Task goal
Where the word "contiennent" appears in a line below, copy the whole line.
"""
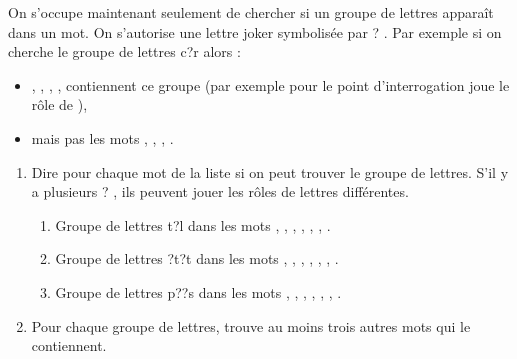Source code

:\documentclass[class=report,crop=false, 12pt]{standalone}
\begin{document}
\begin{activite}

On s'occupe maintenant seulement de chercher si un groupe de lettres apparaît dans un mot. On s'autorise une lettre joker symbolisée par \og ? \fg{}. Par exemple si on cherche le groupe de lettres \og c\!?r \fg{} alors :

\begin{itemize}
  \item {}, , , ,  contiennent ce groupe (par exemple pour  le point d'interrogation joue le rôle de ),
  \item  mais pas les mots , , , . 
\end{itemize}

\begin{enumerate}
  \item Dire pour chaque mot de la liste si on peut trouver le groupe de lettres. S'il y a plusieurs \og ? \fg{}, ils peuvent jouer les rôles de lettres différentes.
  \begin{enumerate}
    \item Groupe de lettres \og t\!?l \fg{} dans les mots , , , , , , .
    \item Groupe de lettres \og \!?t\!?t \fg{} dans les mots , , , , , , .
    \item Groupe de lettres \og p\!?\!?s \fg{} dans les mots , , , , , , .
  \end{enumerate}
  
     
  \item Pour chaque groupe de lettres, trouve au moins trois autres mots qui le contiennent.
\end{enumerate}

\end{activite}
\end{document}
"""
Your solution
  \item {}, , , ,  contiennent ce groupe (par exemple pour  le point d'interrogation joue le rôle de ),
  \item Pour chaque groupe de lettres, trouve au moins trois autres mots qui le contiennent.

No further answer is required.